SUPPLIED DATA =
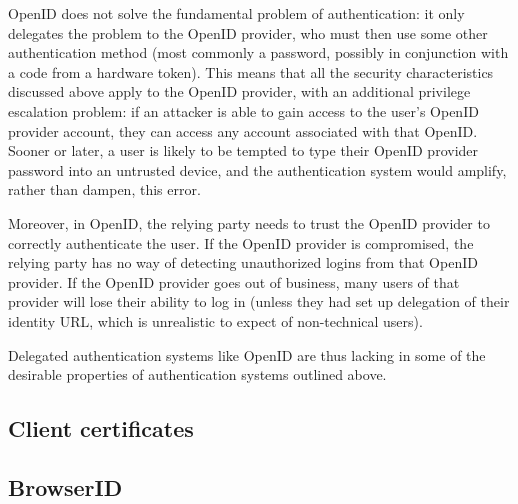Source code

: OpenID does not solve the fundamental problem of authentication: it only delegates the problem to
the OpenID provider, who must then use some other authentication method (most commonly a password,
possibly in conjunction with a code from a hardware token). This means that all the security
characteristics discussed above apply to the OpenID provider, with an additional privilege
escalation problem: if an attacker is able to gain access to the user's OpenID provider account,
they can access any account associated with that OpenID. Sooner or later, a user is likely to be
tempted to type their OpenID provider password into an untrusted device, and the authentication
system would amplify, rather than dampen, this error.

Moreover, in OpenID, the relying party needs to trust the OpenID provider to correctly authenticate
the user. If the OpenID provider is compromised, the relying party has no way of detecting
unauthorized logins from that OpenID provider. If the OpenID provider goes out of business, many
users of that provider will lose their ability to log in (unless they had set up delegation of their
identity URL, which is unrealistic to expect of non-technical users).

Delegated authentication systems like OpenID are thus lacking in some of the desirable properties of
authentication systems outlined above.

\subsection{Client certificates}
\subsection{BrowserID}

* * *

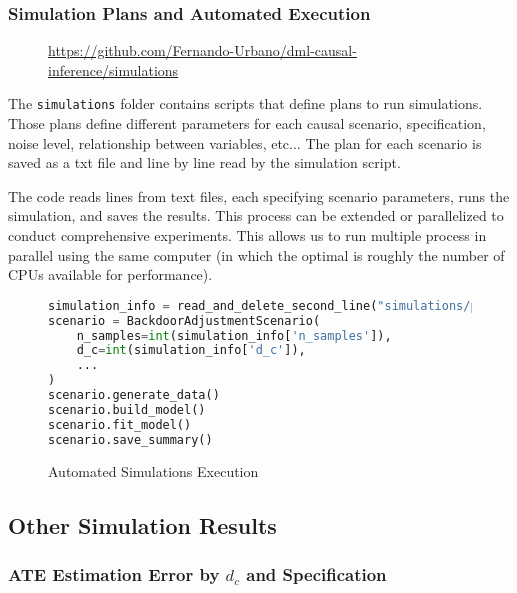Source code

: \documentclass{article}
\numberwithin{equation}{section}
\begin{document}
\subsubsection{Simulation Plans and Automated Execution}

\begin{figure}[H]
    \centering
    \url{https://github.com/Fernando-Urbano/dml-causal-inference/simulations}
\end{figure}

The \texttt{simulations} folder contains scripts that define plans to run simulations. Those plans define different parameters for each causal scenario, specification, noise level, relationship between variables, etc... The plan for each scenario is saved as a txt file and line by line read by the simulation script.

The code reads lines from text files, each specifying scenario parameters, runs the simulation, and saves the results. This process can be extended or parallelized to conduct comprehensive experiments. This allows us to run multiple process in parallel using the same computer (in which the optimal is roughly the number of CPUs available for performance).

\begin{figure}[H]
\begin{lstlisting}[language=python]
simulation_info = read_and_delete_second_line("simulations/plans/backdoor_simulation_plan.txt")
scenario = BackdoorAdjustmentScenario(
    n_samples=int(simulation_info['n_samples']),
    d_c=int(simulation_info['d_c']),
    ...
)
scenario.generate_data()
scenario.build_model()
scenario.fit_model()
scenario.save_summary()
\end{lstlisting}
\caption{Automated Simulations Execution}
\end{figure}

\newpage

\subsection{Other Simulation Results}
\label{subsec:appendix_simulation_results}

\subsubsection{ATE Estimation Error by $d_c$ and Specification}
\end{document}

* * *

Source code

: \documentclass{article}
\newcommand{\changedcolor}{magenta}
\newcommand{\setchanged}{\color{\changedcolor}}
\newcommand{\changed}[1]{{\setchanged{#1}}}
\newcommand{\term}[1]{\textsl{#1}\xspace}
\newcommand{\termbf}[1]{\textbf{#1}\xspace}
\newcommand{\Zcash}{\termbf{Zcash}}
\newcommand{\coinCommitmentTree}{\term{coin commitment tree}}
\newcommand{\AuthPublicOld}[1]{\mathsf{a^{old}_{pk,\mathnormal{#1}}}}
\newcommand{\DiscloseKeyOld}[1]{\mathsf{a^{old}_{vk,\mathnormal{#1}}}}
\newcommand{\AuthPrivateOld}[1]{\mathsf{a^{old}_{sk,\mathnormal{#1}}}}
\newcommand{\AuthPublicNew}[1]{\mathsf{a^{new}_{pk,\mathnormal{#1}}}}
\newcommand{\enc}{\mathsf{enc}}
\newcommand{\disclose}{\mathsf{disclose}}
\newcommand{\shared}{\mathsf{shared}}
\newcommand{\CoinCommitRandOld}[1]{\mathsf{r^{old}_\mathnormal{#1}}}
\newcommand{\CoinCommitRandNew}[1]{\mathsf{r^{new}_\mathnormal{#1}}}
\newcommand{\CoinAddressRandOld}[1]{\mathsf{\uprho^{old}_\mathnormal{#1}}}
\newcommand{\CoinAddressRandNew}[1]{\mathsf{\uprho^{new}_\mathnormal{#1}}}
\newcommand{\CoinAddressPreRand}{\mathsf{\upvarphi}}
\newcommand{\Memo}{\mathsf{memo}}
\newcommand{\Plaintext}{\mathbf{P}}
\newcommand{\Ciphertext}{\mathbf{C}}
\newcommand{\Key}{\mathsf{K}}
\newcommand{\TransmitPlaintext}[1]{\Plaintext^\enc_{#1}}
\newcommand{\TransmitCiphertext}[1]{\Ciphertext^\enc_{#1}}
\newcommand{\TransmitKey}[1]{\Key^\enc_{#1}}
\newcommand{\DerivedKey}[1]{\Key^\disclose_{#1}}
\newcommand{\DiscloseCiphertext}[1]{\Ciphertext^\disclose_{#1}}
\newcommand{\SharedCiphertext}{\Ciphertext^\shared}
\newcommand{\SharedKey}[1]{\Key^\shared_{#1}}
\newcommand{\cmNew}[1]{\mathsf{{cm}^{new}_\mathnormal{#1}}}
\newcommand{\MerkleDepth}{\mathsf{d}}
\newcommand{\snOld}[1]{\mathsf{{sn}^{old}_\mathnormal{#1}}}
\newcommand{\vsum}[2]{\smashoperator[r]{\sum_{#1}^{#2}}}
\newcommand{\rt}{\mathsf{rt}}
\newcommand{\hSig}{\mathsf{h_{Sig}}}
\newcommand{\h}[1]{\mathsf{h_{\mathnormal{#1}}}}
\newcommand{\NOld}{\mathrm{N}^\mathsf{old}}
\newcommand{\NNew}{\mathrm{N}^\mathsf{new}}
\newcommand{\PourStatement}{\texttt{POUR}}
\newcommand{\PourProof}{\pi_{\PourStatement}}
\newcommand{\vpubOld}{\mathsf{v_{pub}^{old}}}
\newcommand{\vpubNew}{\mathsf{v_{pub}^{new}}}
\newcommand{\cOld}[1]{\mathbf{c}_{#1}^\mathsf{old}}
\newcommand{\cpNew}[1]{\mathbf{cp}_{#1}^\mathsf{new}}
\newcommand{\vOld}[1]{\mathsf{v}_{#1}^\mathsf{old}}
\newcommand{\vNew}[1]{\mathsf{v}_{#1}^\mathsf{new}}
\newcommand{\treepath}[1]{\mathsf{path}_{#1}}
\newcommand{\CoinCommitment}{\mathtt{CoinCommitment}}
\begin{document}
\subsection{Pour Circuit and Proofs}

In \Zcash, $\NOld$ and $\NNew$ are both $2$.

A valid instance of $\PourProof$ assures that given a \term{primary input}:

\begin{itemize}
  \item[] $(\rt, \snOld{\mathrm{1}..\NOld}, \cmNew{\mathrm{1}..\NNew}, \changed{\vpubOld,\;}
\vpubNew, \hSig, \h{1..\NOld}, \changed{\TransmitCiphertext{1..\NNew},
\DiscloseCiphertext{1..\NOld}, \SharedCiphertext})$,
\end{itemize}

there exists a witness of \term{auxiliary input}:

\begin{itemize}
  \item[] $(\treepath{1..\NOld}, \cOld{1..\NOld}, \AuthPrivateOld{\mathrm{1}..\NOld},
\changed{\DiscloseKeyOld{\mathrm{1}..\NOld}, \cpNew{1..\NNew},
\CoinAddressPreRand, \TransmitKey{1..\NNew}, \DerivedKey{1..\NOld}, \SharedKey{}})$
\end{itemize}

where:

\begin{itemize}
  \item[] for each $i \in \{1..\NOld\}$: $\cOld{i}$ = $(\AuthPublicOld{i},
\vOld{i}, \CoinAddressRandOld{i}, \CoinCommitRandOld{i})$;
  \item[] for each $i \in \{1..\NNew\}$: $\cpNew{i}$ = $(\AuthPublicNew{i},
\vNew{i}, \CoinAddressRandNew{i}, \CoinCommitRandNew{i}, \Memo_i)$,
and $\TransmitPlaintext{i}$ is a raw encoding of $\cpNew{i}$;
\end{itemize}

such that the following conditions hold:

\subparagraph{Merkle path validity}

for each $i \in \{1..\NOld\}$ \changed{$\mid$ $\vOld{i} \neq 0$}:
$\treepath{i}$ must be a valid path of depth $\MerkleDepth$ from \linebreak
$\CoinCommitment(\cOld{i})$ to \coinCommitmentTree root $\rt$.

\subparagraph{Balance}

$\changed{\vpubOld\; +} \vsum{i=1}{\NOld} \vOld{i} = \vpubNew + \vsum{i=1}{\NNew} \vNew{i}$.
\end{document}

ACTIVITY =
Pull out all lines of the data with the string "MerkleDepth".

YOUR SOLUTION =
\newcommand{\MerkleDepth}{\mathsf{d}}
$\treepath{i}$ must be a valid path of depth $\MerkleDepth$ from \linebreak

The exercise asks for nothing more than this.